***** Supplied data

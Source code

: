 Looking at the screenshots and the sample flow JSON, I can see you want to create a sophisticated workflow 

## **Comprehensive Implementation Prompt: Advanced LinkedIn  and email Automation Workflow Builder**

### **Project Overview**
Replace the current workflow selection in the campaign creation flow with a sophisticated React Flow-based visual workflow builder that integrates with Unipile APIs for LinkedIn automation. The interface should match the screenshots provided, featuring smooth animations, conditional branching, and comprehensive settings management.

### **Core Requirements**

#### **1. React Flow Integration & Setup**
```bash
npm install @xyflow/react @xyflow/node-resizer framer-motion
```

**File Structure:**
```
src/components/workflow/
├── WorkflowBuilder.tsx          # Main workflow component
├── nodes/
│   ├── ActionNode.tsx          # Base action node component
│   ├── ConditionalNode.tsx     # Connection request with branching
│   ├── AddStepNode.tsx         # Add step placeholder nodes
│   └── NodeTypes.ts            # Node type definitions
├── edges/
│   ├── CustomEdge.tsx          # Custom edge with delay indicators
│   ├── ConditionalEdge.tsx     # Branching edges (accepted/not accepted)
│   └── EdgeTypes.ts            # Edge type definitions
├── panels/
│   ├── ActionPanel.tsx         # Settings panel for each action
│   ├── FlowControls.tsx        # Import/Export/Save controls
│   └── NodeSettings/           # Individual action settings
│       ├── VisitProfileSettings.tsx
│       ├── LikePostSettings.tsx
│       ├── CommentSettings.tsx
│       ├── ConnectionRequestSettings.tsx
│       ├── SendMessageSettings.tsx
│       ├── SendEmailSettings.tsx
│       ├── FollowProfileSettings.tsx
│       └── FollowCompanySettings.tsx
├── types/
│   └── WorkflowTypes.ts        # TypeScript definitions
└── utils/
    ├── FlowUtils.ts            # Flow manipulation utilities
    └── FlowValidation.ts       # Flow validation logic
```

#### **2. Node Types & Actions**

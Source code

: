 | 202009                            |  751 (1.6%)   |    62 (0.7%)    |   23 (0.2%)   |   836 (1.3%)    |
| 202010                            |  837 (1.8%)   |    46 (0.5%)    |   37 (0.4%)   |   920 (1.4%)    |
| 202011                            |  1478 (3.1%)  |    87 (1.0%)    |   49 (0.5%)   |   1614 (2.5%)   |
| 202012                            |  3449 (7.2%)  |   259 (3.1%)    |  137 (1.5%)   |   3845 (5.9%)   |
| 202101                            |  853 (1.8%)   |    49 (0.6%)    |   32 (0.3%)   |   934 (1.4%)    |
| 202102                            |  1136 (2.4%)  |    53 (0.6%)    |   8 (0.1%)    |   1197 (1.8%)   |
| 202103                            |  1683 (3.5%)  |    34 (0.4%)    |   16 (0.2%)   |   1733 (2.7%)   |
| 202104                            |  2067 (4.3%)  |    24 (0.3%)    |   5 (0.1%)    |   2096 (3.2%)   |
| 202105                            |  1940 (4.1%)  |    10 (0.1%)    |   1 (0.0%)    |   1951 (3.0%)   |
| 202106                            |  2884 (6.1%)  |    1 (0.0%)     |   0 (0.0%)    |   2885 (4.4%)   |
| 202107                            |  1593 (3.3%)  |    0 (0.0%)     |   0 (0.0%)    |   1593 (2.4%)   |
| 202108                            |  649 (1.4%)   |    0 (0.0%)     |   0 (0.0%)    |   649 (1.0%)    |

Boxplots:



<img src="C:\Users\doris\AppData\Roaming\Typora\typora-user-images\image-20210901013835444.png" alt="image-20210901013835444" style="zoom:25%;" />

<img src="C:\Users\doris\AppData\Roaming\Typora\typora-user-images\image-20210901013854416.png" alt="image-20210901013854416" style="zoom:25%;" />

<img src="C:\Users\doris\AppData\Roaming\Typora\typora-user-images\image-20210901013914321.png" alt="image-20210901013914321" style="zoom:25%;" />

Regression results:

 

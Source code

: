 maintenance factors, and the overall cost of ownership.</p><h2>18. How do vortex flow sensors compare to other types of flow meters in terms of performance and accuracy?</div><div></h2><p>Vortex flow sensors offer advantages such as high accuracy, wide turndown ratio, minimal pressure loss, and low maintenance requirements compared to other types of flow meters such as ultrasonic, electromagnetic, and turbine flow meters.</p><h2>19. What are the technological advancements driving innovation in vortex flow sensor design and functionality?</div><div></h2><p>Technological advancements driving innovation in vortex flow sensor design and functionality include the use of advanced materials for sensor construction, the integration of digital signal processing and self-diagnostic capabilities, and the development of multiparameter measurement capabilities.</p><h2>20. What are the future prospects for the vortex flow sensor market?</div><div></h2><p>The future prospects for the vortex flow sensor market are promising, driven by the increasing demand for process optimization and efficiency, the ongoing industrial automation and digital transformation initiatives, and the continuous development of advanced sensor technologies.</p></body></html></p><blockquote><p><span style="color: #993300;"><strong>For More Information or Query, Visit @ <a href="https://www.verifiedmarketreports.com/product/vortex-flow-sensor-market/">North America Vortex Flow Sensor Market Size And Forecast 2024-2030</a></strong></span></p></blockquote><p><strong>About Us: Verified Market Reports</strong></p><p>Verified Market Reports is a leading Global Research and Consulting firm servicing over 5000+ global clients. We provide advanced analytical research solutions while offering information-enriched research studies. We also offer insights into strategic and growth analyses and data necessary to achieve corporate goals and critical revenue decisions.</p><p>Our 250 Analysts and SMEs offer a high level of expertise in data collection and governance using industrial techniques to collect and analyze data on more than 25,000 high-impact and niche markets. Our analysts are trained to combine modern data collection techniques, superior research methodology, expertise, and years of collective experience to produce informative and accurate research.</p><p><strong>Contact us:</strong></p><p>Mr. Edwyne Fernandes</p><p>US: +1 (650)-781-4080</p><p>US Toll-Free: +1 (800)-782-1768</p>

**********

Could you output every entry above exactly as it stands?

Source code

: Looking at the screenshots and the sample flow JSON, I can see you want to create a sophisticated workflow 

## **Comprehensive Implementation Prompt: Advanced LinkedIn  and email Automation Workflow Builder**

### **Project Overview**
Replace the current workflow selection in the campaign creation flow with a sophisticated React Flow-based visual workflow builder that integrates with Unipile APIs for LinkedIn automation. The interface should match the screenshots provided, featuring smooth animations, conditional branching, and comprehensive settings management.

### **Core Requirements**

#### **1. React Flow Integration & Setup**
```bash
npm install @xyflow/react @xyflow/node-resizer framer-motion
```

**File Structure:**
```
src/components/workflow/
├── WorkflowBuilder.tsx          # Main workflow component
├── nodes/
│   ├── ActionNode.tsx          # Base action node component
│   ├── ConditionalNode.tsx     # Connection request with branching
│   ├── AddStepNode.tsx         # Add step placeholder nodes
│   └── NodeTypes.ts            # Node type definitions
├── edges/
│   ├── CustomEdge.tsx          # Custom edge with delay indicators
│   ├── ConditionalEdge.tsx     # Branching edges (accepted/not accepted)
│   └── EdgeTypes.ts            # Edge type definitions
├── panels/
│   ├── ActionPanel.tsx         # Settings panel for each action
│   ├── FlowControls.tsx        # Import/Export/Save controls
│   └── NodeSettings/           # Individual action settings
│       ├── VisitProfileSettings.tsx
│       ├── LikePostSettings.tsx
│       ├── CommentSettings.tsx
│       ├── ConnectionRequestSettings.tsx
│       ├── SendMessageSettings.tsx
│       ├── SendEmailSettings.tsx
│       ├── FollowProfileSettings.tsx
│       └── FollowCompanySettings.tsx
├── types/
│   └── WorkflowTypes.ts        # TypeScript definitions
└── utils/
    ├── FlowUtils.ts            # Flow manipulation utilities
    └── FlowValidation.ts       # Flow validation logic
```

#### **2. Node Types & Actions**

Source code

: | 202009                            |  751 (1.6%)   |    62 (0.7%)    |   23 (0.2%)   |   836 (1.3%)    |
| 202010                            |  837 (1.8%)   |    46 (0.5%)    |   37 (0.4%)   |   920 (1.4%)    |
| 202011                            |  1478 (3.1%)  |    87 (1.0%)    |   49 (0.5%)   |   1614 (2.5%)   |
| 202012                            |  3449 (7.2%)  |   259 (3.1%)    |  137 (1.5%)   |   3845 (5.9%)   |
| 202101                            |  853 (1.8%)   |    49 (0.6%)    |   32 (0.3%)   |   934 (1.4%)    |
| 202102                            |  1136 (2.4%)  |    53 (0.6%)    |   8 (0.1%)    |   1197 (1.8%)   |
| 202103                            |  1683 (3.5%)  |    34 (0.4%)    |   16 (0.2%)   |   1733 (2.7%)   |
| 202104                            |  2067 (4.3%)  |    24 (0.3%)    |   5 (0.1%)    |   2096 (3.2%)   |
| 202105                            |  1940 (4.1%)  |    10 (0.1%)    |   1 (0.0%)    |   1951 (3.0%)   |
| 202106                            |  2884 (6.1%)  |    1 (0.0%)     |   0 (0.0%)    |   2885 (4.4%)   |
| 202107                            |  1593 (3.3%)  |    0 (0.0%)     |   0 (0.0%)    |   1593 (2.4%)   |
| 202108                            |  649 (1.4%)   |    0 (0.0%)     |   0 (0.0%)    |   649 (1.0%)    |

Boxplots:



<img src="C:\Users\doris\AppData\Roaming\Typora\typora-user-images\image-20210901013835444.png" alt="image-20210901013835444" style="zoom:25%;" />

<img src="C:\Users\doris\AppData\Roaming\Typora\typora-user-images\image-20210901013854416.png" alt="image-20210901013854416" style="zoom:25%;" />

<img src="C:\Users\doris\AppData\Roaming\Typora\typora-user-images\image-20210901013914321.png" alt="image-20210901013914321" style="zoom:25%;" />

Regression results:

 

Source code

: maintenance factors, and the overall cost of ownership.</p><h2>18. How do vortex flow sensors compare to other types of flow meters in terms of performance and accuracy?</div><div></h2><p>Vortex flow sensors offer advantages such as high accuracy, wide turndown ratio, minimal pressure loss, and low maintenance requirements compared to other types of flow meters such as ultrasonic, electromagnetic, and turbine flow meters.</p><h2>19. What are the technological advancements driving innovation in vortex flow sensor design and functionality?</div><div></h2><p>Technological advancements driving innovation in vortex flow sensor design and functionality include the use of advanced materials for sensor construction, the integration of digital signal processing and self-diagnostic capabilities, and the development of multiparameter measurement capabilities.</p><h2>20. What are the future prospects for the vortex flow sensor market?</div><div></h2><p>The future prospects for the vortex flow sensor market are promising, driven by the increasing demand for process optimization and efficiency, the ongoing industrial automation and digital transformation initiatives, and the continuous development of advanced sensor technologies.</p></body></html></p><blockquote><p><span style="color: #993300;"><strong>For More Information or Query, Visit @ <a href="https://www.verifiedmarketreports.com/product/vortex-flow-sensor-market/">North America Vortex Flow Sensor Market Size And Forecast 2024-2030</a></strong></span></p></blockquote><p><strong>About Us: Verified Market Reports</strong></p><p>Verified Market Reports is a leading Global Research and Consulting firm servicing over 5000+ global clients. We provide advanced analytical research solutions while offering information-enriched research studies. We also offer insights into strategic and growth analyses and data necessary to achieve corporate goals and critical revenue decisions.</p><p>Our 250 Analysts and SMEs offer a high level of expertise in data collection and governance using industrial techniques to collect and analyze data on more than 25,000 high-impact and niche markets. Our analysts are trained to combine modern data collection techniques, superior research methodology, expertise, and years of collective experience to produce informative and accurate research.</p><p><strong>Contact us:</strong></p><p>Mr. Edwyne Fernandes</p><p>US: +1 (650)-781-4080</p><p>US Toll-Free: +1 (800)-782-1768</p>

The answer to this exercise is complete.